What is expected: Restate each record exactly as it was written.
Material provided START
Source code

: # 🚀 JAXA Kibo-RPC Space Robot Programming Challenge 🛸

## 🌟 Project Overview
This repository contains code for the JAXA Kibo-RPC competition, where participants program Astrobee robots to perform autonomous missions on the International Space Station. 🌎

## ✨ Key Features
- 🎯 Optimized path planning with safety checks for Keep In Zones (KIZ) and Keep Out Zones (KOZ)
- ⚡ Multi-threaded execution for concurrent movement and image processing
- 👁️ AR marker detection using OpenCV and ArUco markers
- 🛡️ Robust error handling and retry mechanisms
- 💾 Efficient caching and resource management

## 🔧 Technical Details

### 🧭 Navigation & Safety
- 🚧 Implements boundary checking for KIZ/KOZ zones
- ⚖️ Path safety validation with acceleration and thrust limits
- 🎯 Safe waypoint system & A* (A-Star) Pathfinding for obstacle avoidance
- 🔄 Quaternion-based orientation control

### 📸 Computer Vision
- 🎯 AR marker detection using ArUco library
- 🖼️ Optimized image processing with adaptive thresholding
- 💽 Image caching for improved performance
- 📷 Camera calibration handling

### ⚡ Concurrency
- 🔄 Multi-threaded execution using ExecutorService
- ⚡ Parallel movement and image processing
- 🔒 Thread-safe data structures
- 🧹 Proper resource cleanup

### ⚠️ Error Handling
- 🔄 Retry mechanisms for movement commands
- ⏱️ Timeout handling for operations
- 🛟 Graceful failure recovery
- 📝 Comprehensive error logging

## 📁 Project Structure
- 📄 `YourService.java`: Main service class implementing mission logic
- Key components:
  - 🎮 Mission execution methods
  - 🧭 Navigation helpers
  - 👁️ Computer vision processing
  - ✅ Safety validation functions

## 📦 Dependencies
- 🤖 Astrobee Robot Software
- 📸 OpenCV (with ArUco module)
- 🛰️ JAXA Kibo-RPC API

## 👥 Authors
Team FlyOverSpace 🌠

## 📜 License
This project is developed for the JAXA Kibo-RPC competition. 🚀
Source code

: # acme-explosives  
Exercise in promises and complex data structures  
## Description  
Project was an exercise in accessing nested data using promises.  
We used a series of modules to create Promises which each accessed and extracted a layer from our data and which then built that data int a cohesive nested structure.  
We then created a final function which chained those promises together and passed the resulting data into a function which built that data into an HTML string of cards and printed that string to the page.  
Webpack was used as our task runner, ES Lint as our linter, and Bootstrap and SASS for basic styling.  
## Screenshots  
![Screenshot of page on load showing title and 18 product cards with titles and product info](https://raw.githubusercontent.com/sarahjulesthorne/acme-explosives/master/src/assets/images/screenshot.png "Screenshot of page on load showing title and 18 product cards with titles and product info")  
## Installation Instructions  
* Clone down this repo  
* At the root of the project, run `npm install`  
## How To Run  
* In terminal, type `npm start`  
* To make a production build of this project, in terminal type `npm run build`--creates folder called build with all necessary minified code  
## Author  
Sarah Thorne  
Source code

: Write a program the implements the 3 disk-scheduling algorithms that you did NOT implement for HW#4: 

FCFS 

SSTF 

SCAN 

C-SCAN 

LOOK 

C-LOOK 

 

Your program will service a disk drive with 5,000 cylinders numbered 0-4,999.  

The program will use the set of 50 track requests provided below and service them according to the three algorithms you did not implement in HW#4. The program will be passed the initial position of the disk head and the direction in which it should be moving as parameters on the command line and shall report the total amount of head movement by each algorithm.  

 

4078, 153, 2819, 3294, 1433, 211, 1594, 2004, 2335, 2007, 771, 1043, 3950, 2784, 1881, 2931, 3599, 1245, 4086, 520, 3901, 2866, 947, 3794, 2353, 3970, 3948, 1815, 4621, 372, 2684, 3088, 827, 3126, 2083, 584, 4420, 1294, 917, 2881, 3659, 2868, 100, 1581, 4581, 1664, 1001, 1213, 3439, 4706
Material provided END
The completed task:
Source code

: # 🚀 JAXA Kibo-RPC Space Robot Programming Challenge 🛸

## 🌟 Project Overview
This repository contains code for the JAXA Kibo-RPC competition, where participants program Astrobee robots to perform autonomous missions on the International Space Station. 🌎

## ✨ Key Features
- 🎯 Optimized path planning with safety checks for Keep In Zones (KIZ) and Keep Out Zones (KOZ)
- ⚡ Multi-threaded execution for concurrent movement and image processing
- 👁️ AR marker detection using OpenCV and ArUco markers
- 🛡️ Robust error handling and retry mechanisms
- 💾 Efficient caching and resource management

## 🔧 Technical Details

### 🧭 Navigation & Safety
- 🚧 Implements boundary checking for KIZ/KOZ zones
- ⚖️ Path safety validation with acceleration and thrust limits
- 🎯 Safe waypoint system & A* (A-Star) Pathfinding for obstacle avoidance
- 🔄 Quaternion-based orientation control

### 📸 Computer Vision
- 🎯 AR marker detection using ArUco library
- 🖼️ Optimized image processing with adaptive thresholding
- 💽 Image caching for improved performance
- 📷 Camera calibration handling

### ⚡ Concurrency
- 🔄 Multi-threaded execution using ExecutorService
- ⚡ Parallel movement and image processing
- 🔒 Thread-safe data structures
- 🧹 Proper resource cleanup

### ⚠️ Error Handling
- 🔄 Retry mechanisms for movement commands
- ⏱️ Timeout handling for operations
- 🛟 Graceful failure recovery
- 📝 Comprehensive error logging

## 📁 Project Structure
- 📄 `YourService.java`: Main service class implementing mission logic
- Key components:
  - 🎮 Mission execution methods
  - 🧭 Navigation helpers
  - 👁️ Computer vision processing
  - ✅ Safety validation functions

## 📦 Dependencies
- 🤖 Astrobee Robot Software
- 📸 OpenCV (with ArUco module)
- 🛰️ JAXA Kibo-RPC API

## 👥 Authors
Team FlyOverSpace 🌠

## 📜 License
This project is developed for the JAXA Kibo-RPC competition. 🚀
Source code

: # acme-explosives  
Exercise in promises and complex data structures  
## Description  
Project was an exercise in accessing nested data using promises.  
We used a series of modules to create Promises which each accessed and extracted a layer from our data and which then built that data int a cohesive nested structure.  
We then created a final function which chained those promises together and passed the resulting data into a function which built that data into an HTML string of cards and printed that string to the page.  
Webpack was used as our task runner, ES Lint as our linter, and Bootstrap and SASS for basic styling.  
## Screenshots  
![Screenshot of page on load showing title and 18 product cards with titles and product info](https://raw.githubusercontent.com/sarahjulesthorne/acme-explosives/master/src/assets/images/screenshot.png "Screenshot of page on load showing title and 18 product cards with titles and product info")  
## Installation Instructions  
* Clone down this repo  
* At the root of the project, run `npm install`  
## How To Run  
* In terminal, type `npm start`  
* To make a production build of this project, in terminal type `npm run build`--creates folder called build with all necessary minified code  
## Author  
Sarah Thorne  
Source code

: Write a program the implements the 3 disk-scheduling algorithms that you did NOT implement for HW#4: 

FCFS 

SSTF 

SCAN 

C-SCAN 

LOOK 

C-LOOK 

 

Your program will service a disk drive with 5,000 cylinders numbered 0-4,999.  

The program will use the set of 50 track requests provided below and service them according to the three algorithms you did not implement in HW#4. The program will be passed the initial position of the disk head and the direction in which it should be moving as parameters on the command line and shall report the total amount of head movement by each algorithm.  

 

4078, 153, 2819, 3294, 1433, 211, 1594, 2004, 2335, 2007, 771, 1043, 3950, 2784, 1881, 2931, 3599, 1245, 4086, 520, 3901, 2866, 947, 3794, 2353, 3970, 3948, 1815, 4621, 372, 2684, 3088, 827, 3126, 2083, 584, 4420, 1294, 917, 2881, 3659, 2868, 100, 1581, 4581, 1664, 1001, 1213, 3439, 4706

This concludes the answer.